Maduro shuts border with Brazil as Guaido goes in search of aid

961

CARACAS, Feb 22, 2019 (BSS/AFP) – President Nicolas Maduro ordered the
closure of Venezuela’s border with Brazil on Thursday in an increasingly
fraught power struggle with Juan Guaido, the opposition leader spearheading
efforts to bring humanitarian aid into the country despite a military
blockade.

Guaido set out in a convoy of vehicles to personally pick up US aid being
stockpiled on the other side of the Colombian border, defying Maduro’s
military to stop him.

Recognized as interim president by more than 50 countries, he left the
capital Caracas for the Colombian border in a convoy of several vehicles for
the 900-kilometer (560-mile) trip.

Embattled Maduro has dismissed Guaido’s humanitarian caravan as a “cheap
show” and slammed aid as a precursor for a US military intervention in the
oil-rich but crippled Latin American country.

The 35-year-old leader of the Venezuelan legislature proclaimed himself
acting president January 23 and wants to oust Maduro, set up a transitional
government and hold new elections.

A separate caravan of buses and trucks containing opposition lawmakers had
earlier left eastern Caracas bound for the border.

Several of the trucks were stopped by security forces and their drivers
forced to get out, but the rest of the caravan was allowed to continue,
lawmakers said.

“We know that the regime is going to put all obstacles to prevent us from
reaching the border, but nothing is stopping us, we are going to continue,”
said opposition lawmaker Yanet Fermin.

Guaido scored important symbolic boosts Thursday as 11 Venezuelan diplomats
based in the US declared their support for him.

Hugo Carvajal, a retired general and former military intelligence chief to
Hugo Chavez, also recognized the opposition leader and called upon the armed
forces to break from Maduro.

– Fight over aid-

Signaling his growing disquiet, Maduro announced Thursday that the border
with Brazil — which along with Colombia is one of the main potential avenues
for aid delivery — would be “completely and absolutely” closed from 8:00 pm
(0000 GMT) until further notice.

Maria Teresa Belandria, Guaido’s designated ambassador in Brazil, said aid
deliveries would go ahead nonetheless. “The operation goes on.
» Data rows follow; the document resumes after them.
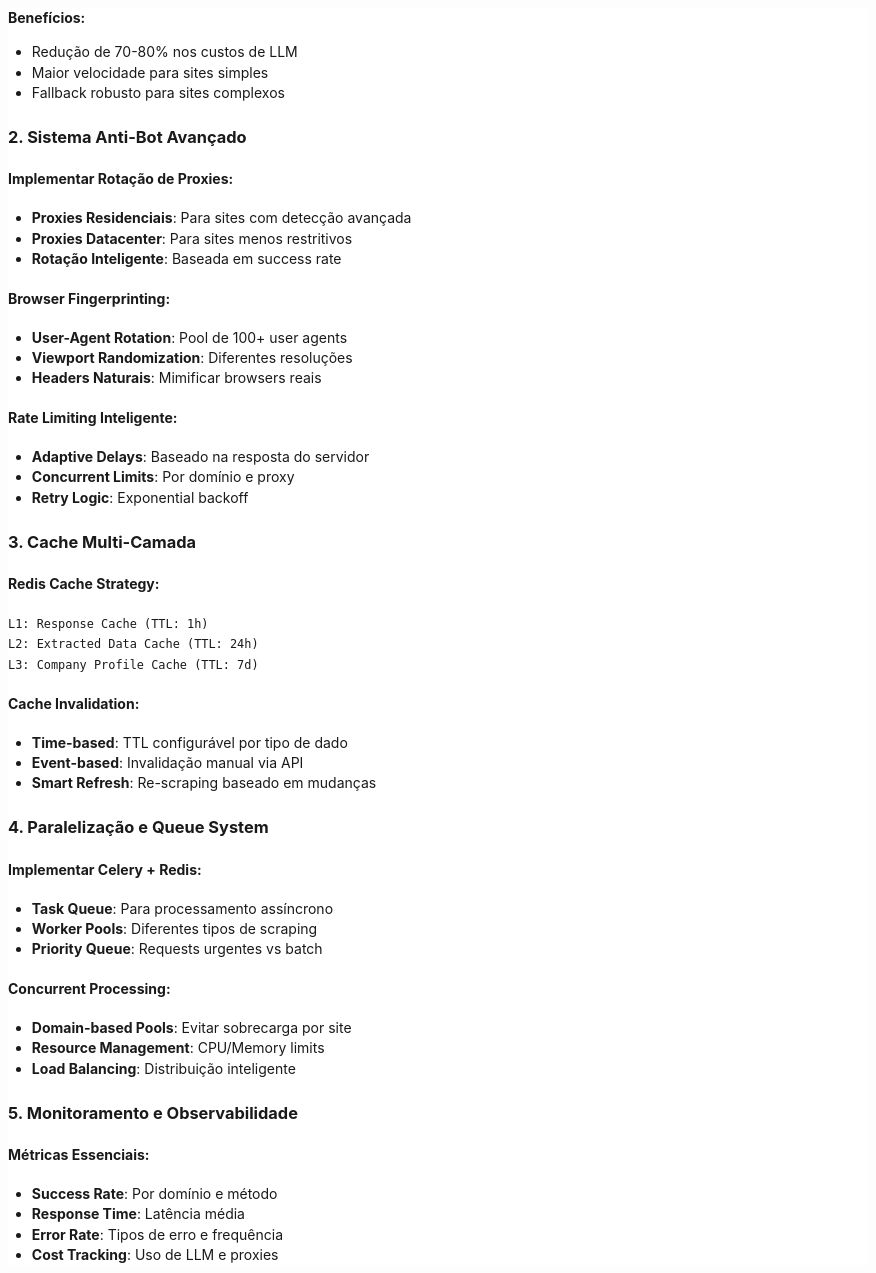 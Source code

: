 **Benefícios:**
- Redução de 70-80% nos custos de LLM
- Maior velocidade para sites simples
- Fallback robusto para sites complexos

### 2. Sistema Anti-Bot Avançado

#### Implementar Rotação de Proxies:
- **Proxies Residenciais**: Para sites com detecção avançada
- **Proxies Datacenter**: Para sites menos restritivos
- **Rotação Inteligente**: Baseada em success rate

#### Browser Fingerprinting:
- **User-Agent Rotation**: Pool de 100+ user agents
- **Viewport Randomization**: Diferentes resoluções
- **Headers Naturais**: Mimificar browsers reais

#### Rate Limiting Inteligente:
- **Adaptive Delays**: Baseado na resposta do servidor
- **Concurrent Limits**: Por domínio e proxy
- **Retry Logic**: Exponential backoff

### 3. Cache Multi-Camada

#### Redis Cache Strategy:
```
L1: Response Cache (TTL: 1h)
L2: Extracted Data Cache (TTL: 24h)
L3: Company Profile Cache (TTL: 7d)
```

#### Cache Invalidation:
- **Time-based**: TTL configurável por tipo de dado
- **Event-based**: Invalidação manual via API
- **Smart Refresh**: Re-scraping baseado em mudanças

### 4. Paralelização e Queue System

#### Implementar Celery + Redis:
- **Task Queue**: Para processamento assíncrono
- **Worker Pools**: Diferentes tipos de scraping
- **Priority Queue**: Requests urgentes vs batch

#### Concurrent Processing:
- **Domain-based Pools**: Evitar sobrecarga por site
- **Resource Management**: CPU/Memory limits
- **Load Balancing**: Distribuição inteligente

### 5. Monitoramento e Observabilidade

#### Métricas Essenciais:
- **Success Rate**: Por domínio e método
- **Response Time**: Latência média
- **Error Rate**: Tipos de erro e frequência
- **Cost Tracking**: Uso de LLM e proxies
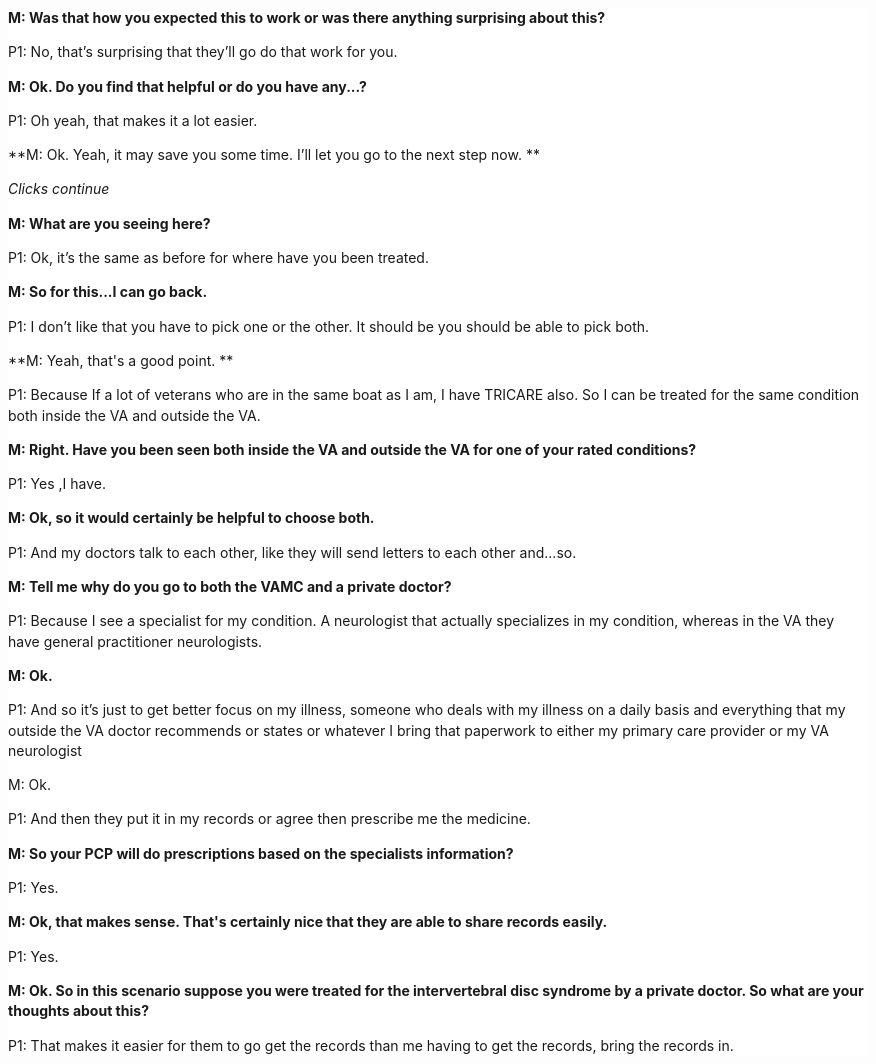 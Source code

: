 **M: Was that how you expected this to work or was there anything surprising about this?**

P1: No, that’s surprising that they’ll go do that work for you. 

**M: Ok. Do you find that helpful or do you have any...?**

P1: Oh yeah, that makes it a lot easier. 

**M: Ok. Yeah, it may save you some time. I’ll let you go to the next step now. **

*Clicks continue*

**M: What are you seeing here?**

P1: Ok, it’s the same as before for where have you been treated. 

**M: So for this...I can go back.**

P1: I don’t like that you have to pick one or the other. It should be you should be able to pick both. 

**M: Yeah, that's a good point. **

P1: Because If a lot of veterans who are in the same boat as I am, I have TRICARE also. So I can be treated for the same condition both inside the VA and outside the VA.

**M: Right. Have you been seen both inside the VA and outside the VA for one of your rated conditions?**

P1: Yes ,I have.

**M: Ok, so it would certainly be helpful to choose both.**

P1: And my doctors talk to each other, like they will send letters to each other and...so.

**M: Tell me why do you go to both the VAMC and a private doctor?**

P1: Because I see a specialist for my condition. A neurologist that actually specializes in my condition, whereas in the VA they have general practitioner neurologists. 

**M: Ok.**

P1: And so it’s just to get better focus on my illness, someone who deals with my illness on a daily basis and everything that my outside the VA doctor recommends or states or whatever I bring that paperwork to either my primary care provider or my VA neurologist

M: Ok.

P1: And then they put it in my records or agree then prescribe me the medicine. 


**M: So your PCP will do prescriptions based on the specialists information?**

P1: Yes.

**M: Ok, that makes sense. That's certainly nice that they are able to share records easily.**

P1: Yes.

**M: Ok. So in this scenario suppose you were treated for the intervertebral disc syndrome by a private doctor. So what are your thoughts about this?**

P1: That makes it easier for them to go get the records than me having to get the records, bring the records in.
There’s no
going back,” Belandria told AFP.

She said 100 tons of food, medicines and emergency kits were waiting to be
trucked from Boa Vista to Pacaraima on the Venezuelan border.

Maduro also warned Thursday he was considering “a total closure of the
border with Colombia” to Venezuela’s west.

He has already ordered the military to barricade a major border bridge to
prevent supplies from entering the country from Cucuta, Colombia, where tons
of humanitarian aid are being stockpiled, most of it from the United States.

Meanwhile, Maduro — mirroring Guaido’s move in an attempt to show his
socialist government was able to look after its people — ordered a shipment
of thousands of food boxes to be distributed to the needy along the Colombian
border.

He also announced on Thursday the arrival of another 7.5 tons of medicine
and medical supplies from Russia.

Shipments of food and medicine for the crisis-stricken population have
become a key focus of the power struggle between Maduro and Guaido.

Guaido, who says 300,000 people could die without an influx of aid, says he
aims to rally a million volunteers to start bringing it in by Saturday.

It remained unclear how he proposed to do so if the blockade continues, but
experts have pointed to the notoriously porous 2,200 kilometer (1,360-mile)
border, which is perforated by well-worn drug trafficking and contraband
routes.

– Battling bands-

Guaido said the planned entry points for aid were the Brazilian and
Colombian borders, the island of Curacao and the seaports of Puerto Cabello
and La Guaira.

Venezuela’s vice-president Delcy Rodriguez said the government was shutting
down air and sea links between Curacao and Venezuela.

However Carlos Faria, one of the leaders of a group of Venezuelans
organizing aid shipments via Curacao, told AFP a plane carrying 50 tons of
food and medicine was expected from Miami on Thursday and would be loaded
onto a Venezuela-bound ship on Friday.

Underlining the swell of international support for Guaido, British
entrepreneur Richard Branson plans to hold a pro-aid concert just inside
Colombia on Friday, while Maduro’s government stages a rival concert on its
side of the border, around 1,000 feet (300 meters) away.

Meanwhile, the White House said Vice-President Mike Pence would visit
neighboring Colombia on Monday in a show of support for Guaido.

The US has repeatedly said “all options,” including military, are on the
table.

But Brazilian Vice President Hamilton Mourao dismissed US threats of
military intervention in Venezuela as “premature” and said it “wouldn’t make
sense.”

“I think they’re more in the realm of rhetoric than action,” Mourao said of
the threats in an interview with AFP.